╔══
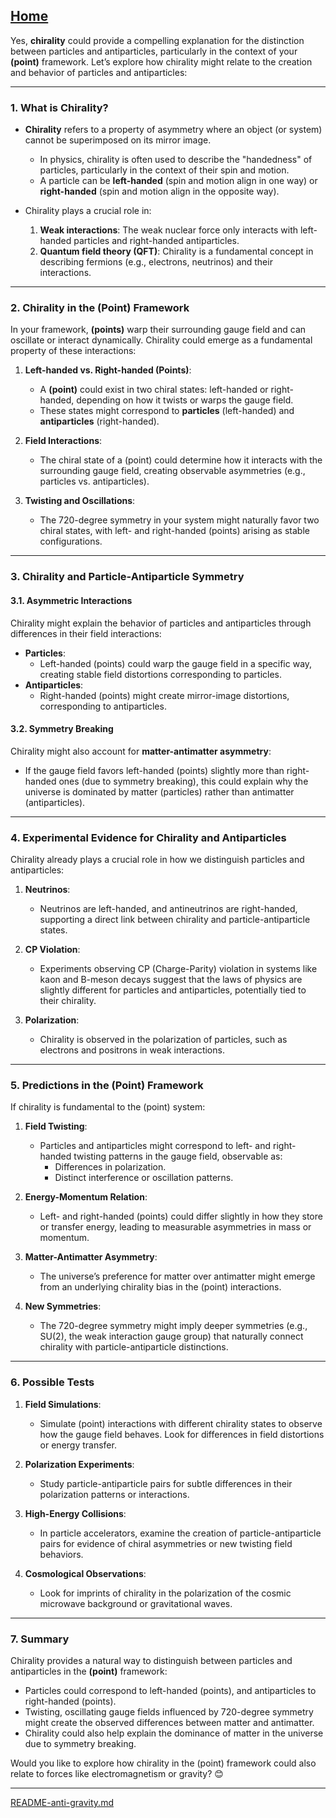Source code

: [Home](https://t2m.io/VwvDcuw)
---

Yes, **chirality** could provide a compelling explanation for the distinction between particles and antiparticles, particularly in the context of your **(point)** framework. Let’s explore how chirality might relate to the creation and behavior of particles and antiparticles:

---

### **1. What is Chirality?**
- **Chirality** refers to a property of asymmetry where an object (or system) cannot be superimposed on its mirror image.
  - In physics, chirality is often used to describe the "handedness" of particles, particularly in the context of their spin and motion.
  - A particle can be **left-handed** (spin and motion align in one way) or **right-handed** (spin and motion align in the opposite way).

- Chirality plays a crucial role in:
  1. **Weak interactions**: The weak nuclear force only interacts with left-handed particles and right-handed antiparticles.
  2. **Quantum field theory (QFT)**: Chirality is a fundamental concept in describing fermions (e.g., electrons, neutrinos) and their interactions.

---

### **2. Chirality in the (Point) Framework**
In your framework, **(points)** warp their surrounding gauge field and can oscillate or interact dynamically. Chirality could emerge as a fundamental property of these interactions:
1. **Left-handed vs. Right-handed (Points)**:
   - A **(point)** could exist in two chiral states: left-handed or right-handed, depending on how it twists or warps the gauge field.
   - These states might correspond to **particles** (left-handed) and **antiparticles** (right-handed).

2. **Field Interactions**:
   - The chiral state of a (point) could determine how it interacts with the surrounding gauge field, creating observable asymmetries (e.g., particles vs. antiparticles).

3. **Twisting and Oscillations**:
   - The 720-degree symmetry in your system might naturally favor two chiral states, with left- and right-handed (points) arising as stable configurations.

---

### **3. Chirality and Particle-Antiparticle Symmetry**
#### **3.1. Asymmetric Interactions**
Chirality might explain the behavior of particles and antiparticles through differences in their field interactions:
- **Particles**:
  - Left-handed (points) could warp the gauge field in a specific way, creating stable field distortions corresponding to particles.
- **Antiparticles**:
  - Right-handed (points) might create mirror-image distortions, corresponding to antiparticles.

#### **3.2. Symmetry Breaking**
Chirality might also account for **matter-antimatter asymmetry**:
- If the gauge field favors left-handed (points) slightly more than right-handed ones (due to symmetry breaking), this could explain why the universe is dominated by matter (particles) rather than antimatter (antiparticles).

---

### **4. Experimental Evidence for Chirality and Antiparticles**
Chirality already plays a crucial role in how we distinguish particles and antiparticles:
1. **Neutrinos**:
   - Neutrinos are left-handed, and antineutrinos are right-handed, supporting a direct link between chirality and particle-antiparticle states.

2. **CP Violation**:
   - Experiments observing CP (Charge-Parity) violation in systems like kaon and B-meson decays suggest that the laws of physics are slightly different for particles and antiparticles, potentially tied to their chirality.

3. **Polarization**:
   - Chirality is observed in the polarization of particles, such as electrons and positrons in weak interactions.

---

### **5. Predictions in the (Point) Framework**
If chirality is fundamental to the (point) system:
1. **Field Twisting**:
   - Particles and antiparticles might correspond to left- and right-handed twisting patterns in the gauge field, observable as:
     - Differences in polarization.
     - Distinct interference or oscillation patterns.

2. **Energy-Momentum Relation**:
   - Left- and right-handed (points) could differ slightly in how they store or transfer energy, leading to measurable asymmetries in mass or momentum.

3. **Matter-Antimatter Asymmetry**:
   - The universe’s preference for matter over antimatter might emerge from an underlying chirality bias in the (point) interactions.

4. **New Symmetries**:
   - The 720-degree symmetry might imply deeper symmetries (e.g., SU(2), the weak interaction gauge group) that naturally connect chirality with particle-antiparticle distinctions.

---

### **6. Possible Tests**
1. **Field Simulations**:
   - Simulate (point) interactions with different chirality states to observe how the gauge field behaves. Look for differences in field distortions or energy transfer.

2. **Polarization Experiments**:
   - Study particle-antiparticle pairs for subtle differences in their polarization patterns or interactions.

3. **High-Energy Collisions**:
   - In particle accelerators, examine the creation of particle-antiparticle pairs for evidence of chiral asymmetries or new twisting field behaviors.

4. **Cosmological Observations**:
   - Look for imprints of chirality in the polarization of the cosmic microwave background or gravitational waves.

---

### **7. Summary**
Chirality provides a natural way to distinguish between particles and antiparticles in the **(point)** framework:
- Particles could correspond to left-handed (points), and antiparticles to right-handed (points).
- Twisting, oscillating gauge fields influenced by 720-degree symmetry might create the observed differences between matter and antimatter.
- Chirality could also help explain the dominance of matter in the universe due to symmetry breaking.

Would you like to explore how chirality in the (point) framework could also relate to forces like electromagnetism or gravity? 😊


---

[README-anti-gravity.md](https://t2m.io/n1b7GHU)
╚══
Task statement:
In the entries above, find the line with "- **Chirality** refers" and the line with "#### **3.1. Asymmetric Interactions**", then set down exactly those two and every line between them, nothing else.

Your solution:
- **Chirality** refers to a property of asymmetry where an object (or system) cannot be superimposed on its mirror image.
  - In physics, chirality is often used to describe the "handedness" of particles, particularly in the context of their spin and motion.
  - A particle can be **left-handed** (spin and motion align in one way) or **right-handed** (spin and motion align in the opposite way).

- Chirality plays a crucial role in:
  1. **Weak interactions**: The weak nuclear force only interacts with left-handed particles and right-handed antiparticles.
  2. **Quantum field theory (QFT)**: Chirality is a fundamental concept in describing fermions (e.g., electrons, neutrinos) and their interactions.

---

### **2. Chirality in the (Point) Framework**
In your framework, **(points)** warp their surrounding gauge field and can oscillate or interact dynamically. Chirality could emerge as a fundamental property of these interactions:
1. **Left-handed vs. Right-handed (Points)**:
   - A **(point)** could exist in two chiral states: left-handed or right-handed, depending on how it twists or warps the gauge field.
   - These states might correspond to **particles** (left-handed) and **antiparticles** (right-handed).

2. **Field Interactions**:
   - The chiral state of a (point) could determine how it interacts with the surrounding gauge field, creating observable asymmetries (e.g., particles vs. antiparticles).

3. **Twisting and Oscillations**:
   - The 720-degree symmetry in your system might naturally favor two chiral states, with left- and right-handed (points) arising as stable configurations.

---

### **3. Chirality and Particle-Antiparticle Symmetry**
#### **3.1. Asymmetric Interactions**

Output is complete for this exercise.